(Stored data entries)
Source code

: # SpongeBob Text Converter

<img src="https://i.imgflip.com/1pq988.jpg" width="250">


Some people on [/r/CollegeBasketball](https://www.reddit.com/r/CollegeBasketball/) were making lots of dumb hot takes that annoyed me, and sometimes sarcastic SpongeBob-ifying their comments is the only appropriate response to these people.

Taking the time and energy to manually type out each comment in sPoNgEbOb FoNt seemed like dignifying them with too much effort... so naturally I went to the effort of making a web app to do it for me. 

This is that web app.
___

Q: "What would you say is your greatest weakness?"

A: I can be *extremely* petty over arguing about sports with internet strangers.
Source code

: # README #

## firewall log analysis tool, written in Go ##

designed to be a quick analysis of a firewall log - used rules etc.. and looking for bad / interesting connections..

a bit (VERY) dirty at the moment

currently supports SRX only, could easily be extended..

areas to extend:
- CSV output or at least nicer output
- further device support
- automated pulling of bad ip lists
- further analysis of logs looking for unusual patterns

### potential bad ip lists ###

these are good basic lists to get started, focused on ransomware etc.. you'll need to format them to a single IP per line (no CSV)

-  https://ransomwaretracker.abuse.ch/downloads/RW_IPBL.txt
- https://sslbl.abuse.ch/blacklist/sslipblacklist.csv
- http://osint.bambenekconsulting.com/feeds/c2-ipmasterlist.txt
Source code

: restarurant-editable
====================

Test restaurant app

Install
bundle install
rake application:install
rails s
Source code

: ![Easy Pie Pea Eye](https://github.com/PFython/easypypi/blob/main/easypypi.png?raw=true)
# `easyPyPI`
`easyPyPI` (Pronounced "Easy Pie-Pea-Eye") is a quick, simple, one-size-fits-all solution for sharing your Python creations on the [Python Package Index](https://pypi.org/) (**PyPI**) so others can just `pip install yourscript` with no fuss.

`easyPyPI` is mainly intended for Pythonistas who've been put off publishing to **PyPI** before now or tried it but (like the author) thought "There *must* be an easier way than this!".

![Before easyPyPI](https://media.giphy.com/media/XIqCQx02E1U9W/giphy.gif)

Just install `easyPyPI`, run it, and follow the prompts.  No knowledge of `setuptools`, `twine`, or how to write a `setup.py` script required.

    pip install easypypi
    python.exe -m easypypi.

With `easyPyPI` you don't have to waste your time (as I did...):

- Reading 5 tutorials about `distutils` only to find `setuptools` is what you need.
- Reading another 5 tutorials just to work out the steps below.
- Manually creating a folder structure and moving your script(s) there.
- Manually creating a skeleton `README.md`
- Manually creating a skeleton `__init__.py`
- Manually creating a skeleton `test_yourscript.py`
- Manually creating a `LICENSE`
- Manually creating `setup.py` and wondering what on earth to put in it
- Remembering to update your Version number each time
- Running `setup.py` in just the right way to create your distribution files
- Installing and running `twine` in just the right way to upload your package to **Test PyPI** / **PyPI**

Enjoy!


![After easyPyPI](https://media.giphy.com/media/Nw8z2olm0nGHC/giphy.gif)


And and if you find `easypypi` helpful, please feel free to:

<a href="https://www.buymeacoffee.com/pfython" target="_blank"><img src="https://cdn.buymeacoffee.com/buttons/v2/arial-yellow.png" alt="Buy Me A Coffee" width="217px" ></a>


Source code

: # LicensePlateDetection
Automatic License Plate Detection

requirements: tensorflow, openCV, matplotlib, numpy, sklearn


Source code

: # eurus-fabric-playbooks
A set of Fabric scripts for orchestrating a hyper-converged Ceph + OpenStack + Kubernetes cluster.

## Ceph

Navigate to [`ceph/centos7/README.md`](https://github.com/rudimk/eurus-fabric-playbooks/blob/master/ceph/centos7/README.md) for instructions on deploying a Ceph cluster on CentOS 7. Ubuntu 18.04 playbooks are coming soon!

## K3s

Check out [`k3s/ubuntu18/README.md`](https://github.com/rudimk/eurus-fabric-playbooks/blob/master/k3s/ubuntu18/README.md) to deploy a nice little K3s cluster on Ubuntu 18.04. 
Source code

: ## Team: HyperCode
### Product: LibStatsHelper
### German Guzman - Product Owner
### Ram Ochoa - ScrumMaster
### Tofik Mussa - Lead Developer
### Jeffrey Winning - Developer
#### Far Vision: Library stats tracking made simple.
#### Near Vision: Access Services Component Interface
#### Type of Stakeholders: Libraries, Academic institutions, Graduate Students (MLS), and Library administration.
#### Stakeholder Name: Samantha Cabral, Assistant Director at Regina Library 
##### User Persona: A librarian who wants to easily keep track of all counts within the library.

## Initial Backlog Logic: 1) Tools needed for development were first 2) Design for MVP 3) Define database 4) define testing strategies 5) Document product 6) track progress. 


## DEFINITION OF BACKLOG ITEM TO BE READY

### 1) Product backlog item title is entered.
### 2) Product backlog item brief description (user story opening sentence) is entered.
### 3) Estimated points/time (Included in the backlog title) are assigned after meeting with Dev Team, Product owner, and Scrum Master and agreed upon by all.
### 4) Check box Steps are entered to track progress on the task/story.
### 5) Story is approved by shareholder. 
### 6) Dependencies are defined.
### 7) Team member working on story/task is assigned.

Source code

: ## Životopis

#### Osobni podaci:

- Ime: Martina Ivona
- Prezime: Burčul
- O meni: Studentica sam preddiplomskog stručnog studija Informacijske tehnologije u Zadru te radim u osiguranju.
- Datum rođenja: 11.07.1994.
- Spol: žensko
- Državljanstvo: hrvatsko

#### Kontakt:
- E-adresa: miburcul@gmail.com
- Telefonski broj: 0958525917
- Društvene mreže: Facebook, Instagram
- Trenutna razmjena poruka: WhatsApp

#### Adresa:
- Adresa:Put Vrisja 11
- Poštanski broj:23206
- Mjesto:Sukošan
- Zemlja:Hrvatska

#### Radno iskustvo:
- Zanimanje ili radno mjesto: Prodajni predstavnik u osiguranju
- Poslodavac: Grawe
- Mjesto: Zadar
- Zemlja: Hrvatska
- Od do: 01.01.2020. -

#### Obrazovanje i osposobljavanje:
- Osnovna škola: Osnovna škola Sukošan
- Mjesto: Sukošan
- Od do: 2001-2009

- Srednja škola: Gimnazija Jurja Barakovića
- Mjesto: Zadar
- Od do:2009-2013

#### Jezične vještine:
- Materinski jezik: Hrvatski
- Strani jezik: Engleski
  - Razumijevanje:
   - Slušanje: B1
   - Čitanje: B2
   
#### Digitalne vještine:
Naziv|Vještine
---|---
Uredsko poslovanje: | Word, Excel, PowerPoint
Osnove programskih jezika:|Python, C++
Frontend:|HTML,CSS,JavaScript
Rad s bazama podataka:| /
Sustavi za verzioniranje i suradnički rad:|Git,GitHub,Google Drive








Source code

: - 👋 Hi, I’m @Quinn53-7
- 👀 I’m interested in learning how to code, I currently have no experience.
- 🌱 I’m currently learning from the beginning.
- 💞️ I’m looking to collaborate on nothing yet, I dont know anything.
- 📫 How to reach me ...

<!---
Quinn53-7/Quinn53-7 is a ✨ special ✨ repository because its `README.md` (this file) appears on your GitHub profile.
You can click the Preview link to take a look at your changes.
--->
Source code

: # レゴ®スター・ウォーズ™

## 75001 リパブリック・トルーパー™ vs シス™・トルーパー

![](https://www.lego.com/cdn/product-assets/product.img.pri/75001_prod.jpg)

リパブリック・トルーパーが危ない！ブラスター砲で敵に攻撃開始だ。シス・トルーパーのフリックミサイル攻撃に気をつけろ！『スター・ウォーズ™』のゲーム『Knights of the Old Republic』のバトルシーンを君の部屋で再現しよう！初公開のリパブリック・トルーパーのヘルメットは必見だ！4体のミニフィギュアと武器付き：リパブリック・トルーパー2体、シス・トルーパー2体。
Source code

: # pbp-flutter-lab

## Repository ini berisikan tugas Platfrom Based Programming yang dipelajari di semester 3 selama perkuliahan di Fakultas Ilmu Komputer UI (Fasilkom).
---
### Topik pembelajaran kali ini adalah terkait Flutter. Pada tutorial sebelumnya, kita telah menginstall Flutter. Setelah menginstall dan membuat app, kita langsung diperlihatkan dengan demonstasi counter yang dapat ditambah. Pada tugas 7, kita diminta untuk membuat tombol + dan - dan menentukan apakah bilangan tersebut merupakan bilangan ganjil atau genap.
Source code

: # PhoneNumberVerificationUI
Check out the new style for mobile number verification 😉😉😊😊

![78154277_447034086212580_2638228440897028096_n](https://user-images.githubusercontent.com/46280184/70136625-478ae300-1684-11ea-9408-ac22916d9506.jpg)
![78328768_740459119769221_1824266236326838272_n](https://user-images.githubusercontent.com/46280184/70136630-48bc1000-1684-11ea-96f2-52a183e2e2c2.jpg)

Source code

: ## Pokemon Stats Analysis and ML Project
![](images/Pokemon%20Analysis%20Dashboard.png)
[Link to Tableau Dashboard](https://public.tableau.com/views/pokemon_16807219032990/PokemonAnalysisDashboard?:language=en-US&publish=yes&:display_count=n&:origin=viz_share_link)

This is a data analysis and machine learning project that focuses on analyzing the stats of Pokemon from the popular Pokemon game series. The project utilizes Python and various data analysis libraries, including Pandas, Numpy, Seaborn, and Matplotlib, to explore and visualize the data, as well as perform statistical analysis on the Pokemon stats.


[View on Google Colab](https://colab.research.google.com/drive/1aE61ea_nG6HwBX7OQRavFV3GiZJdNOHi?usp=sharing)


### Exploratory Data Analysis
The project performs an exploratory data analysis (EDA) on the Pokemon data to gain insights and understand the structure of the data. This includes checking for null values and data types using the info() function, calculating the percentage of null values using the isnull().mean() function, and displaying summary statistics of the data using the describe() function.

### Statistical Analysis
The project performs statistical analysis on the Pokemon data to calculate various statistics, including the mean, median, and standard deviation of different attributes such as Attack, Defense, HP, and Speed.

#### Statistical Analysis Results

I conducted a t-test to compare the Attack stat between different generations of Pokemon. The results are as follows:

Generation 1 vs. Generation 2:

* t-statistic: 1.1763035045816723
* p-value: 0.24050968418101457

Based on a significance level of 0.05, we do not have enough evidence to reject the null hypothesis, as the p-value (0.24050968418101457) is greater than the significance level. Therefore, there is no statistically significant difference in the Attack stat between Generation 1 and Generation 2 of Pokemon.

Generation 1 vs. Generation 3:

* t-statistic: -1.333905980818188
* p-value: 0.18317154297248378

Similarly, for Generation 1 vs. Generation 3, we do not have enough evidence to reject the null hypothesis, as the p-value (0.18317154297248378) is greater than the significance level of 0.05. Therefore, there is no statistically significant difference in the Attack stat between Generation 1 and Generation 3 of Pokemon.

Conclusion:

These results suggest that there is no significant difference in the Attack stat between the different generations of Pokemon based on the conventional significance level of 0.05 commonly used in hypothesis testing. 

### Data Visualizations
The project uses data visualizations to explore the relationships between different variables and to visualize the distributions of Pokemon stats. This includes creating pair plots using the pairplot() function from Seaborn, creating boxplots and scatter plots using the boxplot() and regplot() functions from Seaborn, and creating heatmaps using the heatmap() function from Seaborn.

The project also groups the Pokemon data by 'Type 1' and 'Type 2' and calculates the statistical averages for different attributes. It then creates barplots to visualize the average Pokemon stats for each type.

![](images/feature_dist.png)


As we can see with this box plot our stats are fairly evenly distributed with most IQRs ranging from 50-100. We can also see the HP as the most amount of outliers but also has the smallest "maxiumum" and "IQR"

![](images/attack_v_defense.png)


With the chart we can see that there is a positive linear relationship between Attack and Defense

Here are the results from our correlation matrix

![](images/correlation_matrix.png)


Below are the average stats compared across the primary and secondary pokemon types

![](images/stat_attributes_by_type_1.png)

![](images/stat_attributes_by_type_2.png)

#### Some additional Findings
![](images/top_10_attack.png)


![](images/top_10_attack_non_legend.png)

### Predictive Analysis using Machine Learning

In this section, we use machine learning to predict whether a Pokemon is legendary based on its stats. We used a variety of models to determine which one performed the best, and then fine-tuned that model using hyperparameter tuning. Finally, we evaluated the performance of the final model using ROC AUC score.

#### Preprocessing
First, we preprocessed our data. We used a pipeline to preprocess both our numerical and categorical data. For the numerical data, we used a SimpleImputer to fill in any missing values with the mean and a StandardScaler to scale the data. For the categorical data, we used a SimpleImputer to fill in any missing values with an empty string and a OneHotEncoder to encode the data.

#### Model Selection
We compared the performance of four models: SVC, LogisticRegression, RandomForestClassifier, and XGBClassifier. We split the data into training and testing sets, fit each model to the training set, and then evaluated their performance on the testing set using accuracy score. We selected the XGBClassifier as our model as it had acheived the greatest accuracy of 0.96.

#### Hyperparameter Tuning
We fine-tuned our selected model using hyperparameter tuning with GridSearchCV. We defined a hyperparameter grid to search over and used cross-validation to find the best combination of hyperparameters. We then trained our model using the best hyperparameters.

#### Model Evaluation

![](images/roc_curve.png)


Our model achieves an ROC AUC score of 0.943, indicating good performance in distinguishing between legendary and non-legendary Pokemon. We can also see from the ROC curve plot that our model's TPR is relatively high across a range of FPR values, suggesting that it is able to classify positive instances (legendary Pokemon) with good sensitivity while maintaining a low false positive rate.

What you should do :: The lines from the start of the entries above through the line containing "- automated pulling of bad ip lists" are the ones to return, please; copy them exactly and include both ends.

Result below ::
Source code

: # SpongeBob Text Converter

<img src="https://i.imgflip.com/1pq988.jpg" width="250">


Some people on [/r/CollegeBasketball](https://www.reddit.com/r/CollegeBasketball/) were making lots of dumb hot takes that annoyed me, and sometimes sarcastic SpongeBob-ifying their comments is the only appropriate response to these people.

Taking the time and energy to manually type out each comment in sPoNgEbOb FoNt seemed like dignifying them with too much effort... so naturally I went to the effort of making a web app to do it for me. 

This is that web app.
___

Q: "What would you say is your greatest weakness?"

A: I can be *extremely* petty over arguing about sports with internet strangers.
Source code

: # README #

## firewall log analysis tool, written in Go ##

designed to be a quick analysis of a firewall log - used rules etc.. and looking for bad / interesting connections..

a bit (VERY) dirty at the moment

currently supports SRX only, could easily be extended..

areas to extend:
- CSV output or at least nicer output
- further device support
- automated pulling of bad ip lists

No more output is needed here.